- Activity:
Line by line, copy the records below exactly.

─── Supplied data ───

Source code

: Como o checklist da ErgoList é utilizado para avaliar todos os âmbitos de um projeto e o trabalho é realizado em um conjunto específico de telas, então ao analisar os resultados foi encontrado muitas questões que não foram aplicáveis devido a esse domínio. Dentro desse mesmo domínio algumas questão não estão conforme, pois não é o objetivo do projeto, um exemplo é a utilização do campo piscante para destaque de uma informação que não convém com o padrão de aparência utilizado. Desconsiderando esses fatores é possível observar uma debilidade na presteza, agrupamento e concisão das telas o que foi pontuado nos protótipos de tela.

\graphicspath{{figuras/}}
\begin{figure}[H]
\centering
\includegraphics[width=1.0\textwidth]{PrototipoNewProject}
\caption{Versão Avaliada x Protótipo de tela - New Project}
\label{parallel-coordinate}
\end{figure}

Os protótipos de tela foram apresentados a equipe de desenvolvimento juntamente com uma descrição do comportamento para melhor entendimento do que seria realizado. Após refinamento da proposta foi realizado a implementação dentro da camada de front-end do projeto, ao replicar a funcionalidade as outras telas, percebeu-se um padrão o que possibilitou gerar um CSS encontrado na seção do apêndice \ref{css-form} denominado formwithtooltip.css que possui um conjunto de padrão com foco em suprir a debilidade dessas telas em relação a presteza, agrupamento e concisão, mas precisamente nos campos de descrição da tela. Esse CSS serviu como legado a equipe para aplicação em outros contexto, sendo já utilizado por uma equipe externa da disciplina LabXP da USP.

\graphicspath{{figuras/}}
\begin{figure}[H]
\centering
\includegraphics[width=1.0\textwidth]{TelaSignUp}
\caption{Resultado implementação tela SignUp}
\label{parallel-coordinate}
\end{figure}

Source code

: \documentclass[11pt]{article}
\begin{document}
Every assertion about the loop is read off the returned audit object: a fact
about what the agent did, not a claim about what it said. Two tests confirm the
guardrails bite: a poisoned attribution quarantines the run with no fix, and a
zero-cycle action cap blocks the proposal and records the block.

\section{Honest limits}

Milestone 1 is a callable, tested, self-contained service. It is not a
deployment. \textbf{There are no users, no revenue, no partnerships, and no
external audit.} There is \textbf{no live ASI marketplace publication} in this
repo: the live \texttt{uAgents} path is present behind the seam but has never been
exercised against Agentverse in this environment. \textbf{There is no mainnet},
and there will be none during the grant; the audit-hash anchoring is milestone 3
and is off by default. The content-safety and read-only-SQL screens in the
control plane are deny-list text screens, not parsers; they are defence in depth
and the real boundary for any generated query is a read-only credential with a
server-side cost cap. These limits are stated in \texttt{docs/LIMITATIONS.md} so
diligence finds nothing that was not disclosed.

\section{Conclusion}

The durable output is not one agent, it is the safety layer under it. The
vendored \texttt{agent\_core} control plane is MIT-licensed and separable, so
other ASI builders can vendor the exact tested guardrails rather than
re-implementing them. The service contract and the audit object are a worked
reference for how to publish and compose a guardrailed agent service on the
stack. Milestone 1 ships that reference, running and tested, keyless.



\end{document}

───

- Your response:
Source code

: Como o checklist da ErgoList é utilizado para avaliar todos os âmbitos de um projeto e o trabalho é realizado em um conjunto específico de telas, então ao analisar os resultados foi encontrado muitas questões que não foram aplicáveis devido a esse domínio. Dentro desse mesmo domínio algumas questão não estão conforme, pois não é o objetivo do projeto, um exemplo é a utilização do campo piscante para destaque de uma informação que não convém com o padrão de aparência utilizado. Desconsiderando esses fatores é possível observar uma debilidade na presteza, agrupamento e concisão das telas o que foi pontuado nos protótipos de tela.

\graphicspath{{figuras/}}
\begin{figure}[H]
\centering
\includegraphics[width=1.0\textwidth]{PrototipoNewProject}
\caption{Versão Avaliada x Protótipo de tela - New Project}
\label{parallel-coordinate}
\end{figure}

Os protótipos de tela foram apresentados a equipe de desenvolvimento juntamente com uma descrição do comportamento para melhor entendimento do que seria realizado. Após refinamento da proposta foi realizado a implementação dentro da camada de front-end do projeto, ao replicar a funcionalidade as outras telas, percebeu-se um padrão o que possibilitou gerar um CSS encontrado na seção do apêndice \ref{css-form} denominado formwithtooltip.css que possui um conjunto de padrão com foco em suprir a debilidade dessas telas em relação a presteza, agrupamento e concisão, mas precisamente nos campos de descrição da tela. Esse CSS serviu como legado a equipe para aplicação em outros contexto, sendo já utilizado por uma equipe externa da disciplina LabXP da USP.

\graphicspath{{figuras/}}
\begin{figure}[H]
\centering
\includegraphics[width=1.0\textwidth]{TelaSignUp}
\caption{Resultado implementação tela SignUp}
\label{parallel-coordinate}
\end{figure}

Source code

: \documentclass[11pt]{article}
\begin{document}
Every assertion about the loop is read off the returned audit object: a fact
about what the agent did, not a claim about what it said. Two tests confirm the
guardrails bite: a poisoned attribution quarantines the run with no fix, and a
zero-cycle action cap blocks the proposal and records the block.

\section{Honest limits}

Milestone 1 is a callable, tested, self-contained service. It is not a
deployment. \textbf{There are no users, no revenue, no partnerships, and no
external audit.} There is \textbf{no live ASI marketplace publication} in this
repo: the live \texttt{uAgents} path is present behind the seam but has never been
exercised against Agentverse in this environment. \textbf{There is no mainnet},
and there will be none during the grant; the audit-hash anchoring is milestone 3
and is off by default. The content-safety and read-only-SQL screens in the
control plane are deny-list text screens, not parsers; they are defence in depth
and the real boundary for any generated query is a read-only credential with a
server-side cost cap. These limits are stated in \texttt{docs/LIMITATIONS.md} so
diligence finds nothing that was not disclosed.

\section{Conclusion}

The durable output is not one agent, it is the safety layer under it. The
vendored \texttt{agent\_core} control plane is MIT-licensed and separable, so
other ASI builders can vendor the exact tested guardrails rather than
re-implementing them. The service contract and the audit object are a worked
reference for how to publish and compose a guardrailed agent service on the
stack. Milestone 1 ships that reference, running and tested, keyless.



\end{document}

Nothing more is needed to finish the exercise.